He further explains this clause in the following words:

“The main purpose behind the clause is to put an obligation on the State to plan the economic life of the people on lines which would lead to highest point of productivity without closing every avenue to private enterprise, and also provide for the equitable distribution of wealth. The plan set out in the clause proposes State ownership in agriculture with a collectivised method of cultivation and a modified form of State Socialism in the field of industry.”…”State Socialism is essential for the rapid industrialisation of India. Private enterprise cannot do it and if it did it would produce those inequalities of wealth which private capitalism has produced in Europe and which should be a warning to Indians. Consolidation of Holdings and Tenancy legislation are worse than useless.”
Interestingly, he does not propose that the idea of State Socialism be left to legislatures. He argued instead that it should be a “law of the Constitution”:
“The plan has two special features. One is that it proposes State Socialism in important fields of economic life. The second special feature of the plan is that it does not leave the establishment of State Socialism to the will of the Legislature. It establishes State Socialism by the Law of the Constitution and thus makes it unalterable by any act of the Legislature and the Executive.”
In the same monograph he clearly differentiates between 'Untouchables' and 'Hindus'.

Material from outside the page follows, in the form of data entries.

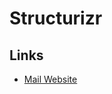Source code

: # Structurizr

## Links

- [Mail Website](https://structurizr.com)

<!--
brew install structurizr-cli
-->

<!--
https://dev.to/simonbrown/getting-started-with-the-structurizr-cli-10c2
-->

Gone were the days when he felt that Hinduism would reform itself from within. He had already declared more than a decade earlier at the Yeola conference in 1935: “I was born a Hindu, I had no choice. But I will not die a Hindu because I do have a choice.”

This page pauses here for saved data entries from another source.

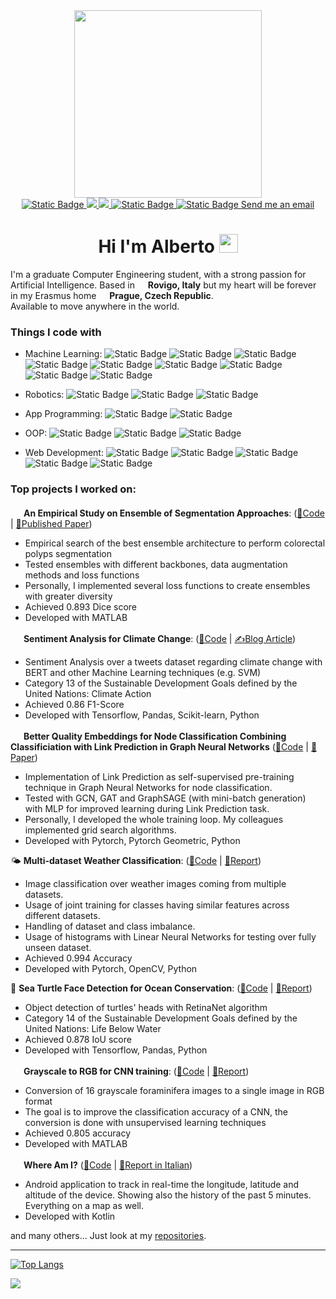 <div id='header' align='center'>
  <div>
    <img src=https://github.com/AlbertoFormaggio1/AlbertoFormaggio1/assets/70969742/000b40d5-f849-48ae-84d9-7ea85cc3a19e' width=300px>
  </div>
  
  <div id='banner'>
    <a href='https://github.com/AlbertoFormaggio1'>
    <img alt="Static Badge" src="https://img.shields.io/badge/Github-%23000000?style=for-the-badge&logo=github&logoColor=white">
    </a>
    <a href='https://linkedin.com/in/alberto-formaggio-2a4399171'>
      <img src='https://img.shields.io/badge/Linkedin-blue?style=for-the-badge&logo=linkedin&logoColor=white'>
    </a>
    <a href='https://medium.com/@alb.formaggio'>
      <img src='https://img.shields.io/badge/Medium-black?style=for-the-badge&logo=medium&logoColor=white'>
    </a>
    <a href='http://albertoformaggio1.github.io'>
      <img alt="Static Badge" src="https://img.shields.io/badge/Portfolio-%2307B3A4?style=for-the-badge">
    </a>
    <a href='http://albertoformaggio1.github.io'>
      <img alt="Static Badge" src="https://img.shields.io/badge/Portfolio-%2307B3A4?style=for-the-badge">
    </a>
    <a href=mailto:“alb.formaggio@gmail.com”>Send me an email</a>
  </div>
  
  <h1>
    Hi I'm Alberto
    <img src="https://media.giphy.com/media/hvRJCLFzcasrR4ia7z/giphy.gif" width="30px"/>
  </h1>
</div>

I'm a graduate Computer Engineering student, with a strong passion for Artificial Intelligence.
Based in <img src="https://github.com/AlbertoFormaggio1/AlbertoFormaggio1/assets/70969742/08b0bd1f-04e8-4d12-9cff-1164f35f8b5b" width="13"/> **Rovigo, Italy** but my heart will be forever in my Erasmus home <img src='https://github.com/AlbertoFormaggio1/AlbertoFormaggio1/assets/70969742/66a78c99-b509-412a-ad2c-6bf8a65253b3' width=13> **Prague, Czech Republic**.<br>
Available to move anywhere in the world.

<h3>Things I code with</h3>
<p>
  
  - Machine Learning: <img alt="Static Badge" src="https://img.shields.io/badge/MATLAB-%23be2909?style=flat-square&logoColor=white" margin-bottom:-6px> <img alt="Static Badge" src="https://img.shields.io/badge/pytorch-%23EE4C2C?style=flat-square&logo=pytorch&logoColor=%23FFFFFF" margin-bottom:-6px> <img alt="Static Badge" src="https://img.shields.io/badge/Tensorflow-%23FF6F00?style=flat-square&logo=tensorflow&logoColor=white" margin-bottom:-6px> <img alt="Static Badge" src="https://img.shields.io/badge/Jupyter-%23F37626?style=flat-square&logo=jupyter&logoColor=white" margin-bottom:-6px> <img alt="Static Badge" src="https://img.shields.io/badge/Scikit--learn-%23F7931E?style=flat-square&logo=scikit-learn&logoColor=white" margin-bottom:-6px> <img alt="Static Badge" src="https://img.shields.io/badge/Scipy-%238CAAE6?style=flat-square&logo=scipy&logoColor=white" margin-bottom:-6px> <img alt="Static Badge" src="https://img.shields.io/badge/Python-%233776AB?style=flat-square&logo=python&logoColor=white" margin-bottom:-6px> <img alt="Static Badge" src="https://img.shields.io/badge/pyg-%233C2179?style=flat-square&logo=pyg&logoColor=%23FFFFFF" margin-bottom:-6px> <img alt="Static Badge" src="https://img.shields.io/badge/Pandas-%23150458?style=flat-square&logo=pandas&logoColor=white" margin-bottom:-6px> 

- Robotics: <img alt="Static Badge" src="https://img.shields.io/badge/Gazebo-%23ed7d12?style=flat-square&logoColor=%23FFFFFF&color=%23ed7d12" margin-bottom:-6px> <img alt="Static Badge" src="https://img.shields.io/badge/Moveit-%230b56ef?style=flat-square&logoColor=%23FFFFFF&color=%230b56ef" margin-bottom:-6px> <img alt="Static Badge" src="https://img.shields.io/badge/Ros-%2322314E?style=flat-square&logo=ros&logoColor=%23FFFFFF&color=%2322314E" margin-bottom:-6px>

- App Programming: <img alt="Static Badge" src="https://img.shields.io/badge/Android-%233DDC84?style=flat-square&logo=android&logoColor=white" margin-bottom:-6px> <img alt="Static Badge" src="https://img.shields.io/badge/Kotlin-%237F52FF?style=flat-square&logo=kotlin&logoColor=white" margin-bottom:-6px> 
  
- OOP: <img alt="Static Badge" src="https://img.shields.io/badge/Java-%23f89820?style=flat-square" margin-bottom:-6px> <img alt="Static Badge" src="https://img.shields.io/badge/C%23-%23239120?style=flat-square&logo=c%20sharp&logoColor=white" margin-bottom:-6px> <img alt="Static Badge" src="https://img.shields.io/badge/C%2B%2B-%2300599C?style=flat-square&logo=c%2B%2B&logoColor=white" margin-bottom:-6px> 
  
- Web Development: <img alt="Static Badge" src="https://img.shields.io/badge/JavaScript-%23F7DF1E?style=flat-square&logo=javascript&logoColor=white" margin-bottom:-6px> <img alt="Static Badge" src="https://img.shields.io/badge/HTML5-%23E34F26?style=flat-square&logo=HTML5&logoColor=white" margin-bottom:-6px> <img alt="Static Badge" src="https://img.shields.io/badge/php-%23777BB4?style=flat-square&logo=php&logoColor=white" margin-bottom:-6px> <img alt="Static Badge" src="https://img.shields.io/badge/Wordpress-%2321759B?style=flat-square&logo=Wordpress&logoColor=white" margin-bottom:-6px> <img alt="Static Badge" src="https://img.shields.io/badge/CSS3-%231572B6?style=flat-square&logo=CSS3&logoColor=white" margin-bottom:-6px>
</p>

<h3>Top projects I worked on:</h3>

<img src='https://github.com/AlbertoFormaggio1/AlbertoFormaggio1/assets/70969742/44fdabfc-4b33-4716-a0e5-9e8a1bd64b9a' width=17px> **An Empirical Study on Ensemble of Segmentation Approaches**: ([🔗Code](https://github.com/AlbertoFormaggio1/Ensemble-Of-Segmentation) | [📄Published Paper](https://www.mdpi.com/2624-6120/3/2/22))
- Empirical search of the best ensemble architecture to perform colorectal polyps segmentation
- Tested ensembles with different backbones, data augmentation methods and loss functions
- Personally, I implemented several loss functions to create ensembles with greater diversity
- Achieved 0.893 Dice score
- Developed with MATLAB

<img src='https://github.com/AlbertoFormaggio1/AlbertoFormaggio1/assets/70969742/c38a7955-e421-47f2-8d7e-8f6493ef3f3e' width=17px> **Sentiment Analysis for Climate Change**: ([🔗Code](https://github.com/AlbertoFormaggio1/sentiment_analysis_climate) | [✍️Blog Article](https://medium.com/@alb.formaggio/a-full-journey-in-twitter-sentiment-analysis-6d3b8d45aa7))
- Sentiment Analysis over a tweets dataset regarding climate change with BERT and other Machine Learning techniques (e.g. SVM)
- Category 13 of the Sustainable Development Goals defined by the United Nations: Climate Action
- Achieved 0.86 F1-Score
- Developed with Tensorflow, Pandas, Scikit-learn, Python

<img src='https://github.com/AlbertoFormaggio1/AlbertoFormaggio1/assets/70969742/870bf7fa-b2d3-44f9-aacc-01edeaec393b' width=17px> **Better Quality Embeddings for Node Classification Combining Classificiation with Link Prediction in Graph Neural Networks** ([🔗Code](https://github.com/AlbertoFormaggio1/fine_tuning_classification_prediction_GNN) | [📄Paper](https://github.com/AlbertoFormaggio1/fine_tuning_classification_prediction_GNN/blob/master/Paper.pdf))
- Implementation of Link Prediction as self-supervised pre-training technique in Graph Neural Networks for node classification.
- Tested with GCN, GAT and GraphSAGE (with mini-batch generation) with MLP for improved learning during Link Prediction task.
- Personally, I developed the whole training loop. My colleagues implemented grid search algorithms.
- Developed with Pytorch, Pytorch Geometric, Python

🌤️ **Multi-dataset Weather Classification**: ([🔗Code](https://github.com/AlbertoFormaggio1/WeatherClassification) | [📄Report](https://github.com/AlbertoFormaggio1/WeatherClassification/blob/master/Cv_report-1.pdf))
- Image classification over weather images coming from multiple datasets.
- Usage of joint training for classes having similar features across different datasets.
- Handling of dataset and class imbalance.
- Usage of histograms with Linear Neural Networks for testing over fully unseen dataset.
- Achieved 0.994 Accuracy
- Developed with Pytorch, OpenCV, Python

🐢 **Sea Turtle Face Detection for Ocean Conservation**: ([🔗Code](https://github.com/AlbertoFormaggio1/turtle-head-detection) | [📄Report](https://github.com/AlbertoFormaggio1/turtle-head-detection/blob/main/AI_report.pdf))
- Object detection of turtles' heads with RetinaNet algorithm
- Category 14 of the Sustainable Development Goals defined by the United Nations: Life Below Water
- Achieved 0.878 IoU score
- Developed with Tensorflow, Pandas, Python

<img src='https://github.com/AlbertoFormaggio1/AlbertoFormaggio1/assets/70969742/7c0ba1b9-f419-4790-bea4-fc7bfd6432d8' width=17px> **Grayscale to RGB for CNN training**: ([🔗Code](https://github.com/AlbertoFormaggio1/Grayscale-to-RGB) | [📄Report](https://github.com/AlbertoFormaggio1/Grayscale-to-RGB/blob/main/Relazione.pdf))
- Conversion of 16 grayscale foraminifera images to a single image in RGB format
- The goal is to improve the classification accuracy of a CNN, the conversion is done with unsupervised learning techniques
- Achieved 0.805 accuracy
- Developed with MATLAB

<img src='https://github.com/AlbertoFormaggio1/AlbertoFormaggio1/assets/70969742/1d55cb14-76e2-4031-9d6f-f44fcdb77110' width=17px>  **Where Am I?** ([🔗Code](https://github.com/AlbertoFormaggio1/Where-Am-I) | [📄Report in Italian](https://github.com/AlbertoFormaggio1/Where-Am-I/blob/master/Relazione%20Progetto%206CFU.pdf))
- Android application to track in real-time the longitude, latitude and altitude of the device. Showing also the history of the past 5 minutes. Everything on a map as well.
- Developed with Kotlin

and many others... Just look at my <a href='https://github.com/AlbertoFormaggio1?tab=repositories'>repositories</a>.

---
[![Top Langs](https://github-readme-stats.vercel.app/api/top-langs/?username=AlbertoFormaggio1&layout=compact&size_weight=0.2&count_weight=0.8)](https://github.com/anuraghazra/github-readme-stats)


![](https://komarev.com/ghpvc/?username=your-github-username)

Ambedkar is unequivocal that the “Hindu population which is hostile to them (untouchables)” and emphasises that it is “not ashamed of committing any inequity or atrocity against them”. He is also not hopeful about their situation under Swaraj:

What can Swaraj mean to the Untouchables? It can only mean one thing, namely, that while today it is only the administration that is in the hands of the Hindus, under Swaraj the legislature and executive will also be in the hands of the Hindus, it goes without saying that such a Swaraj would aggravate the sufferings of the Untouchables. For, in addition to a hostile administration, there will be an indifferent legislature and a callous executive. The result will be that the administration unbridled in venom and in harshness, uncontrolled by the legislature and the executive, may pursue its policy of inequity towards the Untouchables without any curb. To put it differently, under Swaraj the Untouchables will have no way of escape from the destiny of degradation which Hindus and Hinduism have fixed for them…
He was very much aware about the dangers of majoritarianism implicit in the way Indian nationalism has developed which according to him:
[h]as developed a new doctrine which may be called the Divine Right of the majority to rule the minorities according to the wishes of the majority. Any claim for the sharing of power by the minority is called communalism while the monopolising of the whole power by the majority is called Nationalism.
And to protect the rights of the minorities (remember he does not restrict himself to religious minorities here but also includes the 'scheduled castes' in his definition) he proposes a form of executive which could serve following purposes
(i) To prevent the majority from forming a government without giving any opportunity to the minorities to have a say in the matter.
(ii) To prevent the majority from having exclusive control over administration and thereby make the tyranny of the minority by the majority possible.
(iii) To prevent the inclusion by the majority party in the executive representatives of the minorities who have no confidence of the minorities.
(iv) To provide a stable executive necessary for good and efficient administration.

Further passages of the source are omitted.